Eppure nel 2009 il Ministero dell’Università e della ricerca aveva pubblicato, riprendendo i contenuti della legge quadro del 2000, le “Linee guida sull’integrazione scolastica degli alunni con disabilità”, un documento molto ben articolato, che prefigurava la dimensione inclusiva della scuola, e il ruolo del dirigente scolastico per conseguirla. Secondo tale documento il dirigente è responsabile del progetto di vita di ciascun studente con disabilità inserito a scuola, finalizzato ad un “futuro possibile” per lui nella società. Un decreto legislativo del 2017 ha poi ridefinito e valorizzato il ruolo dell’insegnante di sostegno come parte integrante dei consigli di classe, e il sito del MIUR alla voce “Alunni con disabilità” affronta vari argomenti fondamentali per l’integrazione. Vi si leggono indicazioni che hanno l’obiettivo di migliorare l’inclusione nelle scuole, alcune sono generali, altre molto specifiche e chiaramente maturate dall’esperienza degli ultimi anni. Tutte sono condivisibili, le più importanti fanno riferimento alla diffusione delle buone pratiche e alla necessità di costruire reti di scuole per migliorare l’insegnamento di sostegno. Oltre a ciò il MIUR fa riferimento ai GLHI, gruppi di lavoro di istituto per l’integrazione dell’handicap, che dovrebbero affrontare questo tema con la collaborazione di tutte le componenti del mondo della scuola e del territorio, enti locali e associazioni compresi.

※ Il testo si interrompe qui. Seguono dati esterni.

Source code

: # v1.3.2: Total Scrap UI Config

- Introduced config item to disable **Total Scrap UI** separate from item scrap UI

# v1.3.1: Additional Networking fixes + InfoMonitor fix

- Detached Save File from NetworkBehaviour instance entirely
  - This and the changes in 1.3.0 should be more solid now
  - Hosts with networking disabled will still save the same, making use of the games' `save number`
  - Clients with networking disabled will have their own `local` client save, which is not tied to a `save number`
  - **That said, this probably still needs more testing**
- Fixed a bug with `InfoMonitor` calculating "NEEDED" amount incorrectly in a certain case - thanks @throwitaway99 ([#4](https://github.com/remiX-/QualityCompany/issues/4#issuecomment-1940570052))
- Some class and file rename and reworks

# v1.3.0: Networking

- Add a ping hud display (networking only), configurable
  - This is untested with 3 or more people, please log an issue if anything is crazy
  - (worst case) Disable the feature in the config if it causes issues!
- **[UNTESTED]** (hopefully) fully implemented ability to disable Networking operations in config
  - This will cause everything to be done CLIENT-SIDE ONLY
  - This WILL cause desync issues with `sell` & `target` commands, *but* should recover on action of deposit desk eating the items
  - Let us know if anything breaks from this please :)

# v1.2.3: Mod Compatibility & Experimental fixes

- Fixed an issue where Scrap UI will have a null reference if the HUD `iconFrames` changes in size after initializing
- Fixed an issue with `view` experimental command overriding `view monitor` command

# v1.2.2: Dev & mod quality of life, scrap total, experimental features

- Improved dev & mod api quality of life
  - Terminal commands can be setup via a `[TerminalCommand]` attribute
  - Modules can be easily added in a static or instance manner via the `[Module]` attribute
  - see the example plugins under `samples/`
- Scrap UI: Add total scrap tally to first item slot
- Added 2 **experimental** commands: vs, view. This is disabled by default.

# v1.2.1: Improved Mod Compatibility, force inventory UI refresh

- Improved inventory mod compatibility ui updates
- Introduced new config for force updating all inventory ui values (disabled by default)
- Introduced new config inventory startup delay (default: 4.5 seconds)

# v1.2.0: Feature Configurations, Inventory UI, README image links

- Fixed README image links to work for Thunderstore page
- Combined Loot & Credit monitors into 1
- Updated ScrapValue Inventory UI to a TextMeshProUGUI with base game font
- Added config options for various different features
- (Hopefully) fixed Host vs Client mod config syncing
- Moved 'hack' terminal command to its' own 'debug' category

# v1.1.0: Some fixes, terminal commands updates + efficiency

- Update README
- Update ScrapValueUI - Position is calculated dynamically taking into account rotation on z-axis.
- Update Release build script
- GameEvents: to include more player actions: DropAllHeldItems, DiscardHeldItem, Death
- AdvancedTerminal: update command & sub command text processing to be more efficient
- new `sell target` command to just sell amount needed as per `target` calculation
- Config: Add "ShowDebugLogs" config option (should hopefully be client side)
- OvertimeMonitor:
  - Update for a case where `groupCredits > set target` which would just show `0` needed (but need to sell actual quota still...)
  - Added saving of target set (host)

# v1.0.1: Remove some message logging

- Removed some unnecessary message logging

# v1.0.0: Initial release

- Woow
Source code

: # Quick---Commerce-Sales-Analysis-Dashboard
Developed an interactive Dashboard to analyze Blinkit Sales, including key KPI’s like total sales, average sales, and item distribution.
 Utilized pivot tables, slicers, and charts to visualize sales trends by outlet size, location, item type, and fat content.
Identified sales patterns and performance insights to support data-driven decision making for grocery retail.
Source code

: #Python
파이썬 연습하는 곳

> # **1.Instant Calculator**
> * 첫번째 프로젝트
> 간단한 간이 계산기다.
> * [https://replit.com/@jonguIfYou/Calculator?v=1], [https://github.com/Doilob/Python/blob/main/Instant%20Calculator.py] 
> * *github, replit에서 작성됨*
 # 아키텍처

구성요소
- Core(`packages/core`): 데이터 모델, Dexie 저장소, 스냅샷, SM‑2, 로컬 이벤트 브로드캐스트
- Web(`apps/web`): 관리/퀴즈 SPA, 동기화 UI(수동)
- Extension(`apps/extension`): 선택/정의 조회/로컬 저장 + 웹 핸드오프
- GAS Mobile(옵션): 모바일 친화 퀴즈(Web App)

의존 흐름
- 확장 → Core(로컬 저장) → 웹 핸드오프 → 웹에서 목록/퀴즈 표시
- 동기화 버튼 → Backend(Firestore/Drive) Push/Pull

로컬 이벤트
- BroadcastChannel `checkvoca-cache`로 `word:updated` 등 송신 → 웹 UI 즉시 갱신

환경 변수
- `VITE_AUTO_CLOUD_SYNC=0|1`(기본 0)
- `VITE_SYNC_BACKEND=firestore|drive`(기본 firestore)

Non è un compito da poco. Tutti coloro che lavorano nel sostegno nelle secondarie superiori o che conoscono personalmente dei ventenni con problemi intellettivi medio-lievi hanno ben presente la triste realtà: per loro un inserimento lavorativo, anche solo parziale o limitato nel tempo per mettersi alla prova, è un miraggio. Certo esistono progetti di integrazione lavorativa che hanno successo: sono così rari e atipici che li conosciamo perché vengono additati a modello dai mass media. La realtà è che il novanta per cento di coloro che hanno goduto di sostegno scolastico e hanno avuto una neuropsichiatra del sistema sanitario nazionale per più di quindici anni vive la propria “vita dopo la scuola” in compagnia dei famigliari, più o meno angosciati per il futuro, o viene parcheggiato nei centri diurni.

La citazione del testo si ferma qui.